The leadership went to the war eagerly and with pleasure, and everyone who reads this knows that this is true. There was a lust for blood at work. David Simon was treated like a rock star for rolling out a scenario in which he could cut off bands of agents. The membership had crept. Own that. Writers applauded him and wanted to drop the Evil Big Three. No perspective allowed. The changing dynamics of the entertainment industry had not been taken into account. Our agents are now our enemies.
I believe it is time for a new kind of leadership to take the helm at the WGA. It is time for a mature, measured and considered philosophy, one that is not dependent on the policy of division to which we have already become too accustomed. It's time for adults who don't throw the whole company into chaos and darkness. It is time for leadership to see the enormous changes in the company and recognize that writers are not surrounded by perpetual enemies.
It is time to reject the white-hot anger, the desire to punish, the urge to break down existing structures, simply in the name of & # 39; honesty & # 39 ;. It is time for the WGA to learn that adults come to the table to find solutions, not to find a reason for the fight.
I'm a trade unionist, but I don't turn my back on my loyal friends. I can't be the person you want me to be. I cannot break ties with my agents, because I would renounce people I love, people who helped me create a life in which I go back and forth between two forms I know and love.
The WGA is a precious, vital and proud association. The profits that the writers have made over the years have made it possible to have unparalleled pensions and medical care and to conclude business agreements with the knowledge that the Guild is there to protect and support its members. And even in this struggle the guild has valuable goals – I do not dispute that.
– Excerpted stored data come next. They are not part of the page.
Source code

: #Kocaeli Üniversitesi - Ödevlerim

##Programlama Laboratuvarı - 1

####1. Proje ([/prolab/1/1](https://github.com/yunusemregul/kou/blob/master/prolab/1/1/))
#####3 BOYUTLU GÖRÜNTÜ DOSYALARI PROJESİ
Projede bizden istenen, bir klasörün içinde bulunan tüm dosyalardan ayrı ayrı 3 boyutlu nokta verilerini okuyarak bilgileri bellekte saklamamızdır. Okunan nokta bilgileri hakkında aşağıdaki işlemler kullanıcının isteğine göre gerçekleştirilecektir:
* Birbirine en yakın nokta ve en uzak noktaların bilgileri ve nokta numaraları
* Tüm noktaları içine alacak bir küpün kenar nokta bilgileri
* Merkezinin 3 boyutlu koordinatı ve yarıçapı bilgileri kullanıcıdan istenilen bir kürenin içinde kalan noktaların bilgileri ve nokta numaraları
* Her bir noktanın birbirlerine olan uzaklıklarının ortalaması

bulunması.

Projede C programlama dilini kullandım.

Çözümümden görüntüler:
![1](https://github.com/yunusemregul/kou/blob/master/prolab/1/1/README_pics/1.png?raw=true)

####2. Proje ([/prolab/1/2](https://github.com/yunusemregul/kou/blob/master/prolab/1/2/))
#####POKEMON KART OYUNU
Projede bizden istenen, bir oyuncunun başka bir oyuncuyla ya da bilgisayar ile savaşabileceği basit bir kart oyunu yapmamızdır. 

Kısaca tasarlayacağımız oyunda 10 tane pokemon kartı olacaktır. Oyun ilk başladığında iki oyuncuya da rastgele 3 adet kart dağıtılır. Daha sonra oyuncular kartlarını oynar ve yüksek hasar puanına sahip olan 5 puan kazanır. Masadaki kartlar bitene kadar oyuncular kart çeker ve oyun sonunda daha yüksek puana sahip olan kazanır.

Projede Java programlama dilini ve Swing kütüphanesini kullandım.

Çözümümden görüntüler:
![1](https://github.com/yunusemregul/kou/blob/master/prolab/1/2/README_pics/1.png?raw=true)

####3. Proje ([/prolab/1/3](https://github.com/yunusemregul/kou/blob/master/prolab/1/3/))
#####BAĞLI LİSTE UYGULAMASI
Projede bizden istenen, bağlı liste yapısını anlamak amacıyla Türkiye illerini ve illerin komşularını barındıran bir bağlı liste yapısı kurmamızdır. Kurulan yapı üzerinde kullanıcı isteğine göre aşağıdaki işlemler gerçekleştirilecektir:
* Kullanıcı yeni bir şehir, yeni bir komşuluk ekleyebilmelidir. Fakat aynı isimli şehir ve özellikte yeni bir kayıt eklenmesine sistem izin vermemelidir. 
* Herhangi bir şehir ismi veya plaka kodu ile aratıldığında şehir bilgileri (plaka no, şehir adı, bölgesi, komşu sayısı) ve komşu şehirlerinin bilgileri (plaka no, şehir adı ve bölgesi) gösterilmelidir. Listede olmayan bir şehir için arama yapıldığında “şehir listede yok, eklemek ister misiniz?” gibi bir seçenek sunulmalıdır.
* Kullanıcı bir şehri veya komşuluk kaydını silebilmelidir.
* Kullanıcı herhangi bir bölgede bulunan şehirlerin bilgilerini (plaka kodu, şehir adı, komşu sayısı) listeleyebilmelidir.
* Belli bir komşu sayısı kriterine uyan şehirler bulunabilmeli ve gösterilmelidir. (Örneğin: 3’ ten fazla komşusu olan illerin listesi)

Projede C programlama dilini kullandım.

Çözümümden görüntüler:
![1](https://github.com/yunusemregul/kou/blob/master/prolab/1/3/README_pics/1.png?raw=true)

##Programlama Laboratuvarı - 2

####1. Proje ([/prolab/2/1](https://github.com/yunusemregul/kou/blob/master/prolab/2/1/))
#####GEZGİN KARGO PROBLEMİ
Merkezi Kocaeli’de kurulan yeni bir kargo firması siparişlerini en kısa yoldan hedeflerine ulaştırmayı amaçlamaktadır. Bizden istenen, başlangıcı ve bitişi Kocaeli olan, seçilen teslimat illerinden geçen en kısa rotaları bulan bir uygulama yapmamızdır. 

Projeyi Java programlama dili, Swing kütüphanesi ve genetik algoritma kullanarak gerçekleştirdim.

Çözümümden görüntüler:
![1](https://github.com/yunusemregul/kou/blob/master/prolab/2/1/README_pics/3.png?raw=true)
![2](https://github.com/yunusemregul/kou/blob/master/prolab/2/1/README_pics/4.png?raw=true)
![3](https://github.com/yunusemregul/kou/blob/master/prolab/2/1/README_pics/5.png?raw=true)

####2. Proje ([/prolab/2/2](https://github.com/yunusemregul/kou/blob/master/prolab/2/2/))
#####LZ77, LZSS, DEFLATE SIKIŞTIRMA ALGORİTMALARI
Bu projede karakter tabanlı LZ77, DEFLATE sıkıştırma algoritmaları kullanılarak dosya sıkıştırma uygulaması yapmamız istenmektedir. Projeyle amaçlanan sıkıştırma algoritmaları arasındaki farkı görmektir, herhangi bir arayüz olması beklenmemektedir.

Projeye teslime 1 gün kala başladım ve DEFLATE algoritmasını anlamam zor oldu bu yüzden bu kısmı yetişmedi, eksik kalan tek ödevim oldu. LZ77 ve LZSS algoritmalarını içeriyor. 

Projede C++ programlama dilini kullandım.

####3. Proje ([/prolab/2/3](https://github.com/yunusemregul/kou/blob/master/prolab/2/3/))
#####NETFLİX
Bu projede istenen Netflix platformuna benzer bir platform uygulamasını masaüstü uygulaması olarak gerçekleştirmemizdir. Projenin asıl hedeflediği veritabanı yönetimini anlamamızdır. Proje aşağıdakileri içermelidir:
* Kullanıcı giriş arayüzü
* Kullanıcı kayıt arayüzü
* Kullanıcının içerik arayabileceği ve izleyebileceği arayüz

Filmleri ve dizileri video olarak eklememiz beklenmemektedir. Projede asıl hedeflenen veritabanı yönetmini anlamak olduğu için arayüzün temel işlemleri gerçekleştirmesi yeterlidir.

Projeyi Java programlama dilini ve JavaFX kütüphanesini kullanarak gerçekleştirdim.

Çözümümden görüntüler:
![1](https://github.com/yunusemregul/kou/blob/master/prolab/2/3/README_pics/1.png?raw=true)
But in all decades of fighting studios & networks, in all battles with real opponents, something has been skipped and affected your view and position in this conflict with the ATA.
Let us not be part of the current cruelty and cruelty of the world. The ATA listens – you have them at the table. Find a way forward that does not mean disruption and shattered relationships. Remember that agents are people and have emotions, families, parents and sensitivities, just like us. I have seen too many unintended consequences in history and in life, and I fear that those who are here will have tragic consequences.